Please repeat each line below exactly, with no images in the copy.

### Rendered images with source text
# # #

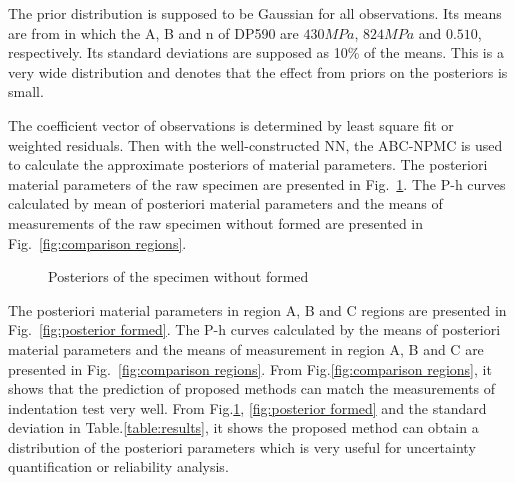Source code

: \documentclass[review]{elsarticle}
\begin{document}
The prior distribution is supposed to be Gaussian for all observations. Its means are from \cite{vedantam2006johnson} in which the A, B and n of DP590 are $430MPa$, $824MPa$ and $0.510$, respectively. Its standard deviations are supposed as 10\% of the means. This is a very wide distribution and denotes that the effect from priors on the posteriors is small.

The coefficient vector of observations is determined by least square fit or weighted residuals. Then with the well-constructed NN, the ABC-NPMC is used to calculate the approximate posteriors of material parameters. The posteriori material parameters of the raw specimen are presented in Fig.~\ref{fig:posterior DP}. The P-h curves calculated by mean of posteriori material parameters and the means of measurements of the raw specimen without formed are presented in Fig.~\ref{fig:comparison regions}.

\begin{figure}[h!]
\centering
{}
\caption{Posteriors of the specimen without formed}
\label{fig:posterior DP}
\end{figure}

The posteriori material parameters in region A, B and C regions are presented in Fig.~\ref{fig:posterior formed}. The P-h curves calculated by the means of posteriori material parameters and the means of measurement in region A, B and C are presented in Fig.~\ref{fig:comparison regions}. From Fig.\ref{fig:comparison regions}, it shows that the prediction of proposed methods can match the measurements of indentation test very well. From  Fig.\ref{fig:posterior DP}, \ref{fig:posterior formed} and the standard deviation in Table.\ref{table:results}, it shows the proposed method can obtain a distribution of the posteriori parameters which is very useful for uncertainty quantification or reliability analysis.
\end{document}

# # #

### Output for this exercise
Source code

: \documentclass[review]{elsarticle}
\begin{document}
The prior distribution is supposed to be Gaussian for all observations. Its means are from \cite{vedantam2006johnson} in which the A, B and n of DP590 are $430MPa$, $824MPa$ and $0.510$, respectively. Its standard deviations are supposed as 10\% of the means. This is a very wide distribution and denotes that the effect from priors on the posteriors is small.

The coefficient vector of observations is determined by least square fit or weighted residuals. Then with the well-constructed NN, the ABC-NPMC is used to calculate the approximate posteriors of material parameters. The posteriori material parameters of the raw specimen are presented in Fig.~\ref{fig:posterior DP}. The P-h curves calculated by mean of posteriori material parameters and the means of measurements of the raw specimen without formed are presented in Fig.~\ref{fig:comparison regions}.

\begin{figure}[h!]
\centering
{}
\caption{Posteriors of the specimen without formed}
\label{fig:posterior DP}
\end{figure}

The posteriori material parameters in region A, B and C regions are presented in Fig.~\ref{fig:posterior formed}. The P-h curves calculated by the means of posteriori material parameters and the means of measurement in region A, B and C are presented in Fig.~\ref{fig:comparison regions}. From Fig.\ref{fig:comparison regions}, it shows that the prediction of proposed methods can match the measurements of indentation test very well. From  Fig.\ref{fig:posterior DP}, \ref{fig:posterior formed} and the standard deviation in Table.\ref{table:results}, it shows the proposed method can obtain a distribution of the posteriori parameters which is very useful for uncertainty quantification or reliability analysis.
\end{document}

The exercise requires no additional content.